The Shadow that Hovers Over Indian Theatre
Sadanand Menon
HALLA BOL: THE DEATH AND LIFE OF SAFDAR HASHMI by Sudhanva Deshpande LeftWord Books, 2020, 264 pp., 350.00
January 2021, volume 45, No 1

Street theatre or nukkad-natak has a staccato rhythm. Those who have been part of it will know. There is no rule or convention within which it finds safety. It is both ephemeral and risky. Actors, audiences, the venue, the script, everything is provisional. Actors move in and move out like shadows. No star, no diva. The script is a shadow adapted and improvised according to context. The audiences too appear out of thin air, consolidate and then melt away into an anonymous void. The performance arena is not like some fixed proscenium with definite and impeccable proportions. It is a loosely demarcated space outside a factory, a railway station, a market square, a college, which can expand or contract even in the midst of a performance or dissolve completely at the hint of a storm or a passing procession or rally or get violently dispersed by the illegal arms of the law. The actors in this, particularly, are in a liminal space where their identity keeps forming, de-forming, re-forming in swift transitions. With the result no one has a face. Only their voice and their black, shadowy costumes.

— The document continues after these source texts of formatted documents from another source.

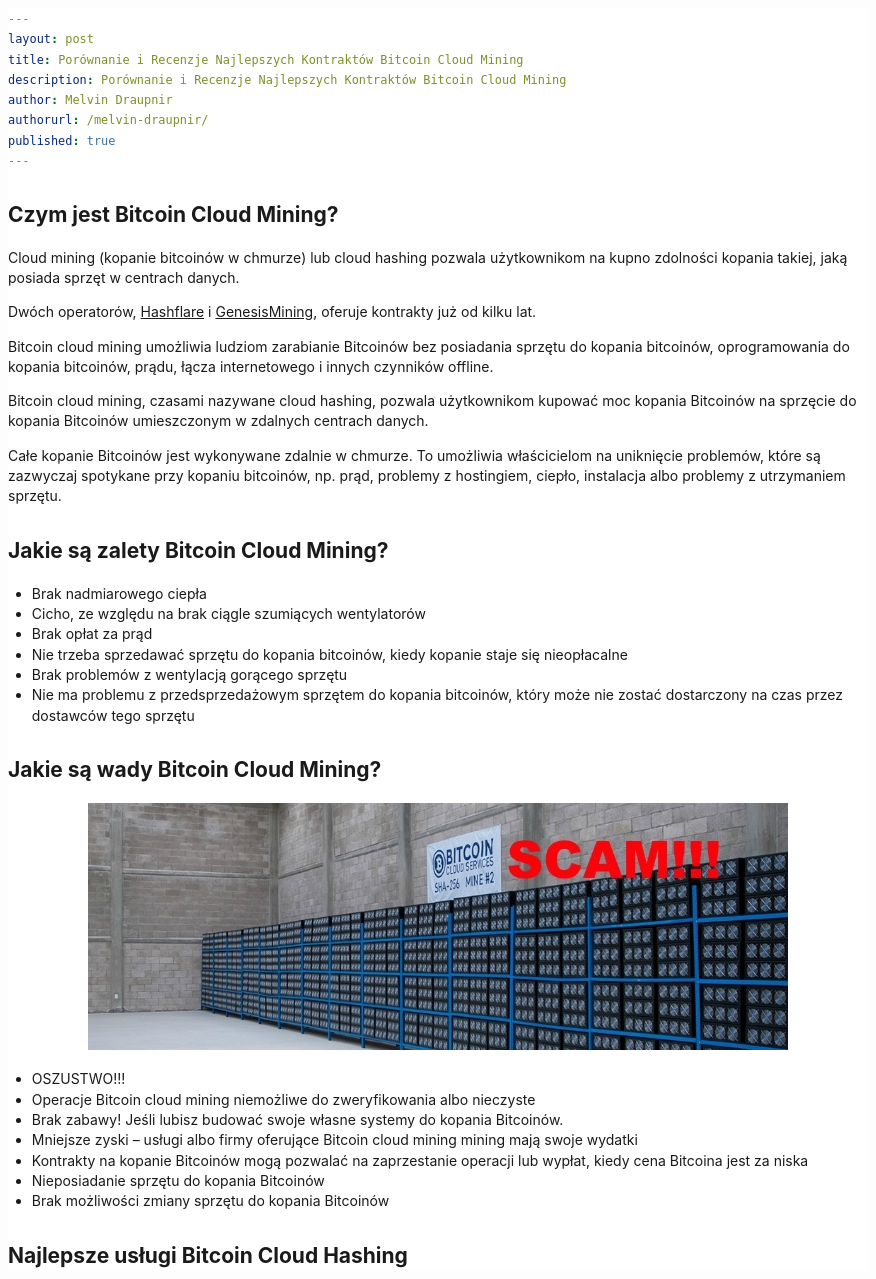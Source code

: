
 ```yaml
---
layout: post
title: Porównanie i Recenzje Najlepszych Kontraktów Bitcoin Cloud Mining
description: Porównanie i Recenzje Najlepszych Kontraktów Bitcoin Cloud Mining
author: Melvin Draupnir
authorurl: /melvin-draupnir/
published: true
---
```


<h2>Czym jest Bitcoin Cloud Mining?</h2>

Cloud mining (kopanie bitcoinów w chmurze) lub cloud hashing pozwala użytkownikom na kupno zdolności kopania takiej, jaką posiada sprzęt w centrach danych.

Dwóch operatorów, <a href="http://geni.us/hashflare">Hashflare</a> i <a href="http://geni.us/advendorgm">GenesisMining</a>, oferuje kontrakty już od kilku lat.

Bitcoin cloud mining umożliwia ludziom zarabianie Bitcoinów bez posiadania sprzętu do kopania bitcoinów, oprogramowania do kopania bitcoinów, prądu, łącza internetowego i innych czynników offline.

Bitcoin cloud mining, czasami nazywane cloud hashing, pozwala użytkownikom kupować moc kopania Bitcoinów na sprzęcie do kopania Bitcoinów umieszczonym w zdalnych centrach danych.

Całe kopanie Bitcoinów jest wykonywane zdalnie w chmurze. To umożliwia właścicielom na uniknięcie problemów, które są zazwyczaj spotykane przy kopaniu bitcoinów, np. prąd, problemy z hostingiem, ciepło, instalacja albo problemy z utrzymaniem sprzętu.

<h2>Jakie są zalety Bitcoin Cloud Mining?</h2>
<ul>
<li>Brak nadmiarowego ciepła</li>
<li>Cicho, ze względu na brak ciągle szumiących wentylatorów</li>
<li>Brak opłat za prąd</li>
<li>Nie trzeba sprzedawać sprzętu do kopania bitcoinów, kiedy kopanie staje się nieopłacalne</li>
<li>Brak problemów z wentylacją gorącego sprzętu</li>
<li>Nie ma problemu z przedsprzedażowym sprzętem do kopania bitcoinów, który może nie zostać dostarczony na czas przez dostawców tego sprzętu</li>
</ul>
<h2>Jakie są wady Bitcoin Cloud Mining?</h2>
<center><img src="/images/bitcoin-cloud-mining-scams.jpg" alt="bitcoin mining disadvantages"/></center>
<ul>
<li>OSZUSTWO!!!</li>
<li>Operacje Bitcoin cloud mining niemożliwe do zweryfikowania albo nieczyste</li>
<li>Brak zabawy! Jeśli lubisz budować swoje własne systemy do kopania Bitcoinów.</li>
<li>Mniejsze zyski – usługi albo firmy oferujące Bitcoin cloud mining mining mają swoje wydatki</li>
<li>Kontrakty na kopanie Bitcoinów mogą pozwalać na zaprzestanie operacji lub wypłat, kiedy cena Bitcoina jest za niska</li>
<li>Nieposiadanie sprzętu do kopania Bitcoinów</li>
<li>Brak możliwości zmiany sprzętu do kopania Bitcoinów</li>
</ul>
<h2>Najlepsze usługi Bitcoin Cloud Hashing </h2>
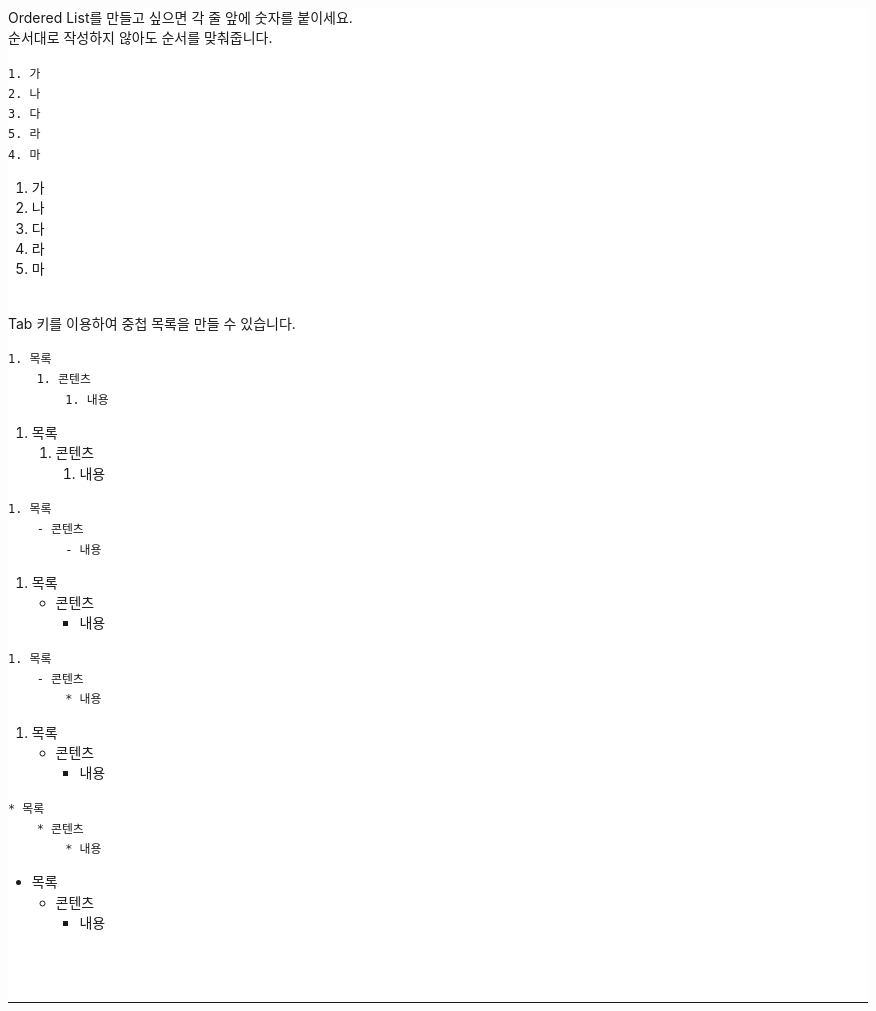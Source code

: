 Ordered List를 만들고 싶으면 각 줄 앞에 숫자를 붙이세요.   
순서대로 작성하지 않아도 순서를 맞춰줍니다.
```
1. 가
2. 나
3. 다
5. 라
4. 마
```
1. 가
2. 나
3. 다
5. 라
4. 마
<br/><br/>

Tab 키를 이용하여 중첩 목록을 만들 수 있습니다.   
```
1. 목록
    1. 콘텐츠
        1. 내용
```
1. 목록
    1. 콘텐츠
        1. 내용

```
1. 목록
    - 콘텐츠
        - 내용
```
1. 목록
    - 콘텐츠
        - 내용

```
1. 목록
    - 콘텐츠
        * 내용
```
1. 목록
    - 콘텐츠
        * 내용

```
* 목록
    * 콘텐츠
        * 내용
```
* 목록
    * 콘텐츠
        * 내용

<br/><br/>

---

Safdar Hashmi was one such affective shadow in the theatre of the streets. It is thirty-one years since he was fatally attacked. Felled at the very site where he and his group Jana Natya Manch (Janam) were performing in the open, hardly 15 kms from the centre of India’s capital. Killed by goons of the ruling Congress Party. Attacked on 1 January 1989. Died on 2 January 1989. Yet, even though the light called Safdar might have been extinguished, his looming shadow—much to the consternation of the establishment against whom Safdar wrote and performed his plays—has remained. They have neither been able to get rid of him, nor been able to speak about him. They see his unspoken, critical presence in their elite shows. Despite draconian laws, physical intimidation and long incarcerations, Safdar’s shadow has haunted the powers that be for three decades. It is his shadow that the NIA saw when they went arresting Sagar Gorkhe and Ramesh Gaichor, artists of the Kabir Kala Manch, in September. It was his shadow at work in Shaheen Bagh as a courageous group of women performed resistance against erosion of democratic rights. It is Safdar’s shadow again out there at Singhu where the kisans are reciting, singing, performing. It is a shadow that is bound to trouble bourgeois national conscience for a long time.